Durant ces années, elle n’a cessé d’approfondir sa pensée, cherchant à discerner le sens de sa vocation mystique. Jeanne Guyon cherche une voie nouvelle. Sa spiritualité se veut empreinte de sa féminité. Dieu ne choisit-il pas de préférence les petits, les humbles, plus encore les femmes. Jeanne Guyon assume l’ignorance, le manque d’instruction que l’on reproche au sexe infirme et faible. Qu’importe ce que pensent les hommes puisque cet état ne constitue aucunement une infériorité devant Dieu. Saint François de Sales ne considère t-il pas que « Dieu a pris playsir de faire reluire excellemment le sexe féminin en dévotion et sainteté[6]». Jeanne Guyon fait de cette faiblesse féminine un atout. Etant dépouillée de tout, elle se trouve apte à recevoir la parole divine. Elle n’est qu’un simple instrument entre les mains du Divin qui se sert d’elle comme réceptacle. Elle est prête à tout accueillir, dans une nudité extrême. Telle est la forme de sa vocation mystique faite de confiance et d’abandon. Intuition, contemplation, retour aux sources de la créature vers son créateur, sa foi se nourrit de tout cela. Elle se retrouve entièrement dans cette dévotion à l’enfant-Jésus, promue par le cardinal Bérulle qui écrit : « Je veux que Jésus daigne entrer en possession de mon esprit, de mon état, de ma vie ; et que je ne sois plus qu’une nue capacitée et un pur vide en moi-même[7]». L’enfance spirituelle est dépendance absolue à Dieu du chrétien, qui a conscience de sa petitesse et impuissance.

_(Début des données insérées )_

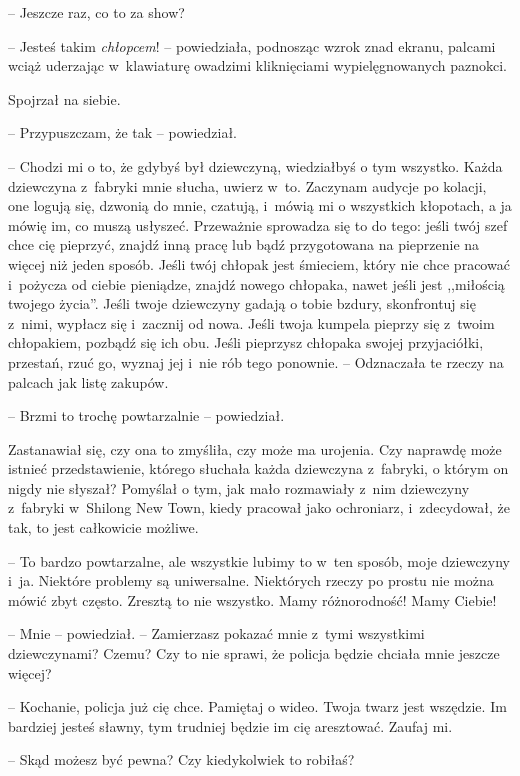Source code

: \documentclass[oneside,polish,11pt,rmheadings]{mwbk}
\begin{document}
-- Jeszcze raz, co to za show? 

-- Jesteś takim \textit{chłopcem}! -- powiedziała, podnosząc wzrok znad ekranu, palcami wciąż uderzając w~klawiaturę owadzimi kliknięciami wypielęgnowanych paznokci.

Spojrzał na siebie. 

-- Przypuszczam, że tak -- powiedział.

-- Chodzi mi o to, że gdybyś był dziewczyną, wiedziałbyś o tym wszystko. Każda dziewczyna z~fabryki mnie słucha, uwierz w~to. Zaczynam audycje po kolacji, one logują się, dzwonią do mnie, czatują, i~mówią mi o wszystkich kłopotach, a ja mówię im, co muszą usłyszeć. Przeważnie sprowadza się to do tego: jeśli twój szef chce cię pieprzyć, znajdź inną pracę lub bądź przygotowana na pieprzenie na więcej niż jeden sposób. Jeśli twój chłopak jest śmieciem, który nie chce pracować i~pożycza od ciebie pieniądze, znajdź nowego chłopaka, nawet jeśli jest ,,miłością twojego życia''. Jeśli twoje dziewczyny gadają o tobie bzdury, skonfrontuj się z~nimi, wypłacz się i~zacznij od nowa. Jeśli twoja kumpela pieprzy się z~twoim chłopakiem, pozbądź się ich obu. Jeśli pieprzysz chłopaka swojej przyjaciółki, przestań, rzuć go, wyznaj jej i~nie rób tego ponownie. -- Odznaczała te rzeczy na palcach jak listę zakupów.

-- Brzmi to trochę powtarzalnie -- powiedział. 

Zastanawiał się, czy ona to zmyśliła, czy może ma urojenia. Czy naprawdę może istnieć przedstawienie, którego słuchała każda dziewczyna z~fabryki, o którym on nigdy nie słyszał? Pomyślał o tym, jak mało rozmawiały z~nim dziewczyny z~fabryki w~Shilong New Town, kiedy pracował jako ochroniarz, i~zdecydował, że tak, to jest całkowicie możliwe.

-- To bardzo powtarzalne, ale wszystkie lubimy to w~ten sposób, moje dziewczyny i~ja. Niektóre problemy są uniwersalne. Niektórych rzeczy po prostu nie można mówić zbyt często. Zresztą to nie wszystko. Mamy różnorodność! Mamy Ciebie!

-- Mnie -- powiedział. -- Zamierzasz pokazać mnie z~tymi wszystkimi dziewczynami? Czemu? Czy to nie sprawi, że policja będzie chciała mnie jeszcze więcej?

-- Kochanie, policja już cię chce. Pamiętaj o wideo. Twoja twarz jest wszędzie. Im bardziej jesteś sławny, tym trudniej będzie im cię aresztować. Zaufaj mi.

-- Skąd możesz być pewna? Czy kiedykolwiek to robiłaś?
\end{document}
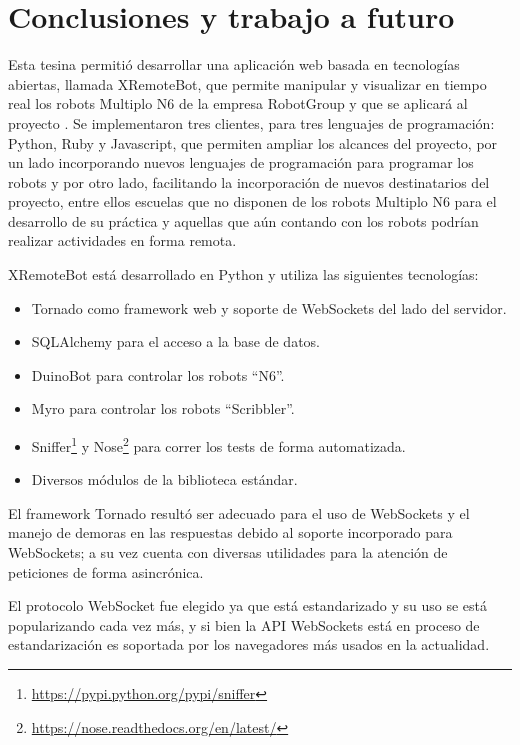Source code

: \chapter{Conclusiones y trabajo a futuro}\label{cha:conclusiones}
Esta tesina permitió desarrollar una aplicación web basada en tecnologías
abiertas, llamada XRemoteBot, que permite manipular y visualizar en tiempo
real los robots Multiplo N6 de la empresa RobotGroup y que se aplicará al
proyecto \proyecto{}. Se implementaron tres clientes, para tres lenguajes de
programación: Python, Ruby y Javascript, que permiten ampliar los alcances
del proyecto, por un lado incorporando nuevos lenguajes de programación para
programar los robots y por otro lado, facilitando la incorporación de nuevos
destinatarios del proyecto, entre ellos escuelas que no disponen de los
robots Multiplo N6 para el desarrollo de su práctica y aquellas que aún
contando con los robots podrían realizar actividades en forma remota.

XRemoteBot está desarrollado en Python y utiliza las siguientes tecnologías:
\begin{itemize}
    \item Tornado como framework web y soporte de WebSockets del lado del
    servidor.
    \item SQLAlchemy para el acceso a la base de datos.
    \item DuinoBot para controlar los robots ``N6''.
    \item Myro para controlar los robots ``Scribbler''.
    \item Sniffer\footnote{\url{https://pypi.python.org/pypi/sniffer}} y
    Nose\footnote{\url{https://nose.readthedocs.org/en/latest/}} para correr
    los tests de forma automatizada.
    \item Diversos módulos de la biblioteca estándar.
\end{itemize}

El framework Tornado resultó ser adecuado para el uso de WebSockets y el
manejo de demoras en las respuestas debido al soporte incorporado para
WebSockets; a su vez cuenta con diversas utilidades para la atención de
peticiones de forma asincrónica.

El protocolo WebSocket fue
elegido ya que está estandarizado y su uso se está popularizando cada vez más,
y si bien la API WebSockets está en proceso de estandarización es soportada
por los navegadores más usados en la actualidad.

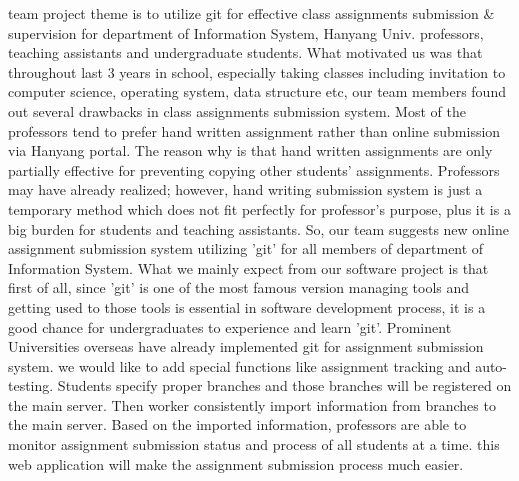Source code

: \documentclass[10pt,journal,compsoc]{IEEEtran}
\begin{document}
% 
% 
% 
% 
 team project theme is to utilize git for effective class assignments submission & supervision for department of Information System, Hanyang Univ. professors, teaching assistants and undergraduate students. What motivated us was that throughout last 3 years in school, especially taking classes including invitation to computer science, operating system, data structure etc, our team members found out several drawbacks in class assignments submission system. Most of the professors tend to prefer hand written assignment rather than online submission via Hanyang portal. The reason why is that hand written assignments are only partially effective for preventing copying other students' assignments. Professors may have already realized; however, hand writing submission system is just a temporary method which does not fit perfectly for professor's purpose, plus it is a big burden for students and teaching assistants. So, our team suggests new online assignment submission system utilizing 'git' for all members of department of Information System. What we mainly expect from our software project is that first of all, since 'git' is one of the most famous version managing tools and getting used to those tools is essential in software development process, it is a good chance for undergraduates to experience and learn 'git'. Prominent Universities overseas have already implemented git for assignment submission system. we would like to add special functions like assignment tracking and auto-testing. Students specify proper branches and those branches will be registered on the main server. Then worker consistently import information from branches to the main server. Based on the imported information, professors are able to monitor assignment submission status and process of all students at a time. this web application will make the assignment submission process much easier.
\end{document}
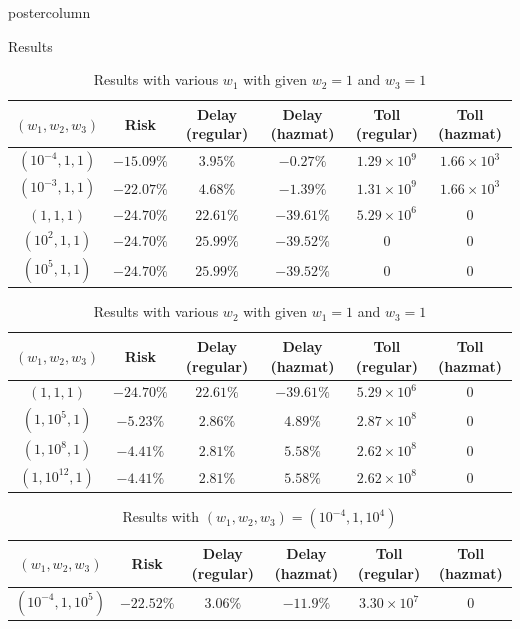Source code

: \documentclass[final]{beamer}
\begin{document}
\begin{frame}
\begin{columns}
\begin{column}{0.32\textwidth}
\begin{beamercolorbox}[center,wd=\textwidth]{postercolumn}
\begin{minipage}[T]{.95\textwidth}
{\begin{block}{Results}
  \begin{table} \centering \footnotesize
  \begin{tabular}{|c|c|c|c|c|c|}
  \hline
  $(w_1,w_2,w_3)$ & Risk & Delay (regular) & Delay (hazmat) & Toll (regular) & Toll (hazmat)\\ \hline
  $(10^{-4},1,1)$ & $-15.09 \%$ & $3.95 \% $ & $-0.27\% $ & $1.29 \times 10^9 $ & $1.66 \times 10^3$\\
  \hline
  $(10^{-3},1,1)$ & $-22.07 \%$ & $4.68 \% $ & $-1.39\% $ & $1.31 \times 10^9$ & $1.66 \times 10^3$\\
  \hline
  $(1,1,1)$ & $-24.70\%$ & $22.61\% $ & $-39.61\% $ & $5.29 \times 10^6$ & $0$\\ \hline
  $(10^2,1,1)$ & $-24.70 \%$ & $25.99 \% $ & $-39.52\% $ &$0$  & $0$\\
  \hline $(10^5,1,1)$ & $-24.70 \%$ & $25.99 \% $ & $-39.52\% $ & $0$
  & $0$
  \\
  \hline
  \end{tabular}
  \caption{Results with various $w_1$ with given $w_2 = 1$ and $w_3 =1$}
  \label{tbl:result1} 
  \end{table}
  
  \begin{table} \centering
  \footnotesize
  \begin{tabular}{|c|c|c|c|c|c|}
  \hline
  $(w_1,w_2,w_3)$ & Risk & Delay (regular) & Delay (hazmat) & Toll (regular) & Toll (hazmat)\\ \hline
  $(1,1,1)$ & $-24.70\%$ & $22.61\% $ & $-39.61\% $ & $5.29 \times 10^6$ & $0$\\ \hline
  $(1,10^5,1)$ & $-5.23\%$ & $2.86 \% $ & $4.89\% $ & $2.87 \times 10^8$ & $0$\\
  \hline
  $(1,10^8,1)$ & $-4.41 \%$ & $2.81 \% $ & $5.58\% $ & $2.62 \times 10^8$ & $0$\\
  \hline
  $(1,10^{12},1)$ & $-4.41 \%$ & $2.81 \% $ & $5.58\% $ & $2.62 \times 10^8$ & $0$\\
  \hline
  \end{tabular}
  \caption{Results with various $w_2$ with given $w_1 = 1$ and $w_3 =1$} 
  \label{tbl:result2} 
  \end{table}
  
  \begin{table} \centering
  \footnotesize
  \begin{tabular}{|c|c|c|c|c|c|}
  \hline
  $(w_1,w_2,w_3)$ & Risk & Delay (regular) & Delay (hazmat) & Toll (regular) & Toll (hazmat)\\ \hline
  $(10^{-4},1,10^5)$ & $-22.52 \%$ & $3.06 \% $ & $-11.9\% $ & $3.30 \times 10^7$ & 0\\
  \hline
  \end{tabular}
  \caption{Results with $(w_1, w_2,w_3)=(10^{-4}, 1 , 10^4)$}
  \label{tbl:result3}
  \end{table}


\end{block}}
\end{minipage}
\end{beamercolorbox}
\end{column}
\end{columns}
\end{frame}
\end{document}
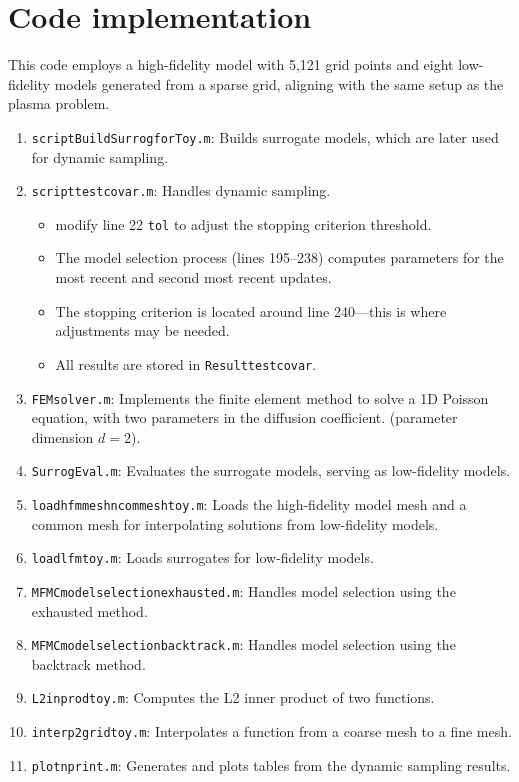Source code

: \documentclass[final,3p,times,11pt]{article}
\begin{document}
\section{Code implementation}
This code employs a high-fidelity model with 5,121 grid points and eight low-fidelity models generated from a sparse grid, aligning with the same setup as the plasma problem.
\begin{enumerate}
    \item\texttt{script\textunderscore BuildSurrogforToy.m}: Builds surrogate models, which are later used for dynamic sampling.
    
    \item \texttt{script\textunderscore test\textunderscore covar.m}: Handles dynamic sampling.

    \begin{itemize}
        \item modify line 22 \texttt{tol}  to adjust the stopping criterion threshold.
        \item The model selection process (lines 195–238) computes parameters for the most recent and second most recent updates.
        \item The stopping criterion is located around line 240—this is where adjustments may be needed.
        \item All results are stored in \texttt{Result\textunderscore test\textunderscore covar}.
    \end{itemize}
    \item \texttt{FEM\textunderscore solver.m}:  Implements the finite element method to solve a 1D Poisson equation, with two parameters in the diffusion coefficient. (parameter dimension $d=2$).
    \item \texttt{Surrog\textunderscore Eval.m}: Evaluates the surrogate models, serving as low-fidelity models.
    \item \texttt{load\textunderscore hfm\textunderscore mesh\textunderscore n\textunderscore com\textunderscore mesh\textunderscore toy.m}: Loads the high-fidelity model mesh and a common mesh for interpolating solutions from low-fidelity models.
    \item \texttt{load\textunderscore lfm\textunderscore toy.m}: Loads surrogates for low-fidelity models.
    \item \texttt{MFMC\textunderscore model\textunderscore selection\textunderscore exhausted.m}: Handles model selection using the exhausted method.
    \item \texttt{MFMC\textunderscore model\textunderscore selection\textunderscore backtrack.m}: Handles model selection using the backtrack method.
    \item \texttt{L2\textunderscore inprod\textunderscore toy.m}: Computes the L2 inner product of two functions.
    \item \texttt{interp2grid\textunderscore toy.m}:  Interpolates a function from a coarse mesh to a fine mesh.
    \item \texttt{plot\textunderscore n\textunderscore print.m}: Generates and plots tables from the dynamic sampling results.
\end{enumerate}
\end{document}

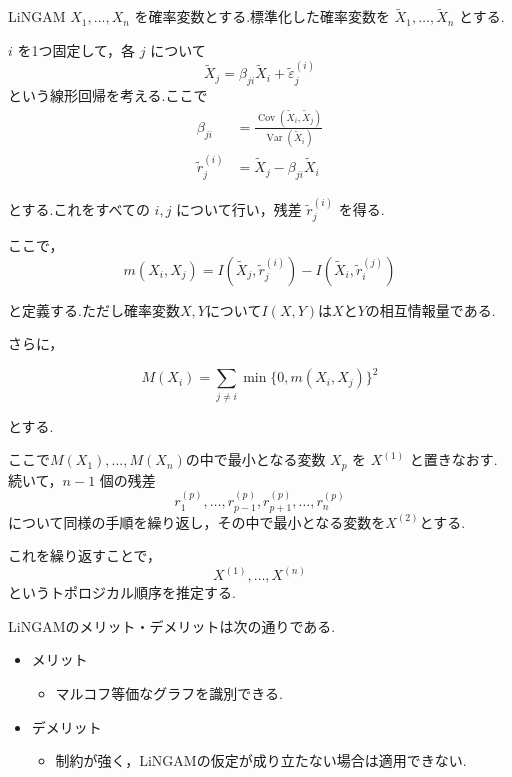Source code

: \documentclass[uplatex, dvipdfmx]{jsarticle}
\begin{document}
\begin{defn}{LiNGAM}
  $X_1,\ldots,X_n$ を確率変数とする.標準化した確率変数を $\tilde X_1, \dots ,\tilde X_n$ とする.

  $i$ を1つ固定して，各 $j$ について
  \[
    \tilde X_j = \beta_{ji} \tilde X_i + \tilde \varepsilon_j^{(i)}
  \]
  という線形回帰を考える.ここで
  \begin{align}
    \beta_{ji} &= \frac{\operatorname{Cov}(\tilde X_i,\tilde X_j)}{\operatorname{Var}(\tilde X_i)} \\
    \tilde r_j^{(i)} &= \tilde X_j - \beta_{ji}\tilde X_i
  \end{align}

  とする.これをすべての $i,j$ について行い，残差 $\tilde r_j^{(i)}$ を得る.

  ここで，
  \[
    m(X_i,X_j) = I(\tilde X_j,\tilde r_j^{(i)}) - I(\tilde X_i,\tilde r_i^{(j)})
  \]

  と定義する.ただし確率変数$X,Y$について$I(X,Y)$は$X$と$Y$の相互情報量である.

  さらに，

  \[
    M(X_i) = \sum_{j \neq i} \min \{0,m(X_i,X_j)\}^2
  \]

  とする.

  ここで$M(X_1),\ldots,M(X_n)$の中で最小となる変数 $X_p$ を $X^{(1)}$ と置きなおす.
  続いて，$n-1$ 個の残差
  \[
    r_1^{(p)}, \ldots, r_{p-1}^{(p)}, r_{p+1}^{(p)}, \ldots, r_n^{(p)}
  \]
  について同様の手順を繰り返し，その中で最小となる変数を$X^{(2)}$とする.

  これを繰り返すことで，
  \[
    X^{(1)}, \ldots, X^{(n)}
  \]
  というトポロジカル順序を推定する.
\end{defn}


LiNGAMのメリット・デメリットは次の通りである.
\begin{itemize}
  \item メリット
    \begin{itemize}
      \item マルコフ等価なグラフを識別できる.  
    \end{itemize}

  \item デメリット
    \begin{itemize}
      \item 制約が強く，LiNGAMの仮定が成り立たない場合は適用できない.
    \end{itemize}
\end{itemize}
\end{document}
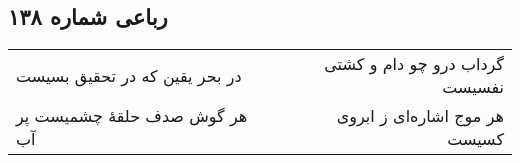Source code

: \begin{center}
\section*{رباعی شماره ۱۳۸}
\label{sec:sh138}
\begin{longtable}{l p{0.5cm} r}
در بحر یقین که در تحقیق بسیست
&&
گرداب درو چو دام و کشتی نفسیست
\\
هر گوش صدف حلقهٔ چشمیست پر آب
&&
هر موج اشاره‌ای ز ابروی کسیست
\\
\end{longtable}
\end{center}
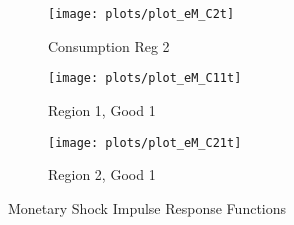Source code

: \documentclass[../thesis.tex]{subfiles}
\begin{document}
\begin{figure}[h!]
		\begin{subfigure}[b]{0.25\textwidth}
			\centering
			\texttt{[image: plots/plot\_eM\_C2t]}
			\caption{\footnotesize Consumption Reg 2}
			\label{fig:ZMt-C2t}
		\end{subfigure}
		\hfill
		\begin{subfigure}[b]{0.25\textwidth}
			\centering
			\texttt{[image: plots/plot\_eM\_C11t]}
			\caption{\footnotesize Region 1, Good 1}
			\label{fig:ZMt-C11t}
		\end{subfigure}
		\hfill
		\begin{subfigure}[b]{0.25\textwidth}
			\centering
			\texttt{[image: plots/plot\_eM\_C21t]}
			\caption{\footnotesize Region 2, Good 1}
			\label{fig:ZMt-C21t}
		\end{subfigure}
		\hfill
		\vspace*{0.5cm}		
		\caption{Monetary Shock Impulse Response Functions}
		\label{fig:ZMt-irf}
	\end{figure}


\newpage
\end{document}
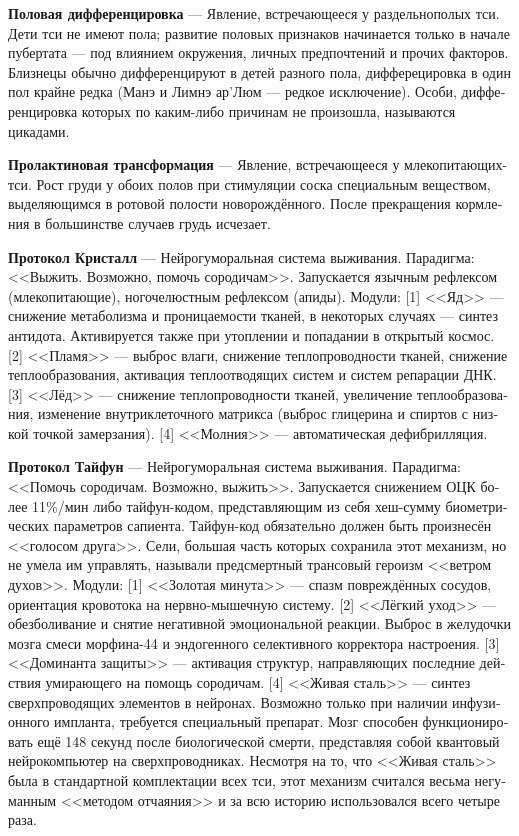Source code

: \documentclass[a4paper,12pt,fleqn]{book}\usepackage{cooltooltips}\usepackage{polyglossia}\setdefaultlanguage[babelshorthands=true]{russian}\setotherlanguage{english}\defaultfontfeatures{Ligatures=TeX,Mapping=tex-text} \usepackage{xcolor}\definecolor{lightgray}{HTML}{bbbbbb}\color{lightgray}\newcommand{\ml}[3]{\textenglish{\textcolor{black}{#3}}}
\newcommand{\theterm}[3]{\textbf{\hypertarget{#1}{#2}} --- #3}
\begin{document}
\theterm{differentiation}
{Половая дифференцировка}
{Явление, встречающееся у раздельнополых тси.
Дети тси не имеют пола;
развитие половых признаков начинается только в начале пубертата --- под влиянием окружения, личных предпочтений и прочих факторов.
Близнецы обычно дифференцируют в детей разного пола, дифферецировка в один пол крайне редка (Манэ и Лимнэ ар'Люм --- редкое исключение).
Особи, дифференцировка которых по каким-либо причинам не произошла, называются цикадами.}

\theterm{prolactin-transformation}
{Пролактиновая трансформация}
{Явление, встречающееся у млекопитающих-тси.
Рост груди у обоих полов при стимуляции соска специальным веществом, выделяющимся в ротовой полости новорождённого.
После прекращения кормления в большинстве случаев грудь исчезает.}

\theterm{protocol-crystall}
{Протокол Кристалл}
{Нейрогуморальная система выживания.
Парадигма: <<Выжить.
Возможно, помочь сородичам>>.
Запускается язычным рефлексом (млекопитающие), ногочелюстным рефлексом (апиды).
Модули:
[1] <<Яд>> --- снижение метаболизма и проницаемости тканей, в некоторых случаях --- синтез антидота.
Активируется также при утоплении и попадании в открытый космос.
[2] <<Пламя>> --- выброс влаги, снижение теплопроводности тканей, снижение теплообразования, активация теплоотводящих систем и систем репарации ДНК.
[3] <<Лёд>> --- снижение теплопроводности тканей, увеличение теплообразования, изменение внутриклеточного матрикса (выброс глицерина и спиртов с низкой точкой замерзания).
[4] <<Молния>> --- автоматическая дефибрилляция.}

\theterm{protocol-taifeng}
{Протокол Тайфун}
{Нейрогуморальная система выживания.
Парадигма: <<Помочь сородичам.
Возможно, выжить>>.
Запускается снижением ОЦК более 11\%/мин либо тайфун-кодом, представляющим из себя хеш-сумму биометрических параметров сапиента.
Тайфун-код обязательно должен быть произнесён <<голосом друга>>.
Сели, большая часть которых сохранила этот механизм, но не умела им управлять, называли предсмертный трансовый героизм <<ветром духов>>.
Модули:
[1] <<Золотая минута>> --- спазм повреждённых сосудов, ориентация кровотока на нервно-мышечную систему.
[2] <<Лёгкий уход>> --- обезболивание и снятие негативной эмоциональной реакции.
Выброс в желудочки мозга смеси морфина-44 и эндогенного селективного корректора настроения.
[3] <<Доминанта защиты>> --- активация структур, направляющих последние действия умирающего на помощь сородичам.
[4] <<Живая сталь>> --- синтез сверхпроводящих элементов в нейронах.
Возможно только при наличии инфузионного импланта, требуется специальный препарат.
Мозг способен функционировать ещё 148 секунд после биологической смерти, представляя собой квантовый нейрокомпьютер на сверхпроводниках.
Несмотря на то, что <<Живая сталь>> была в стандартной комплектации всех тси, этот механизм считался весьма негуманным <<методом отчаяния>> и за всю историю использовался всего четыре раза.}
\end{document}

Elle a pour corolaire, les notions d’humilité, de faiblesse, de dépouillement, d’abandon, d’anéantissement et de dépendance. « […] à partir du XVIIe siècle […], les saints et les mystiques vont reprendre le thème de l’enfance spirituelle […]. Chacun va redire avec ses mots et sa sensibilité propre, la nécessité de l’humilité, de la simplicité qui font prendre conscience à l’homme de son néant et l’amènent à se dépouiller de tout pour se laisser guider par Dieu seul[8]».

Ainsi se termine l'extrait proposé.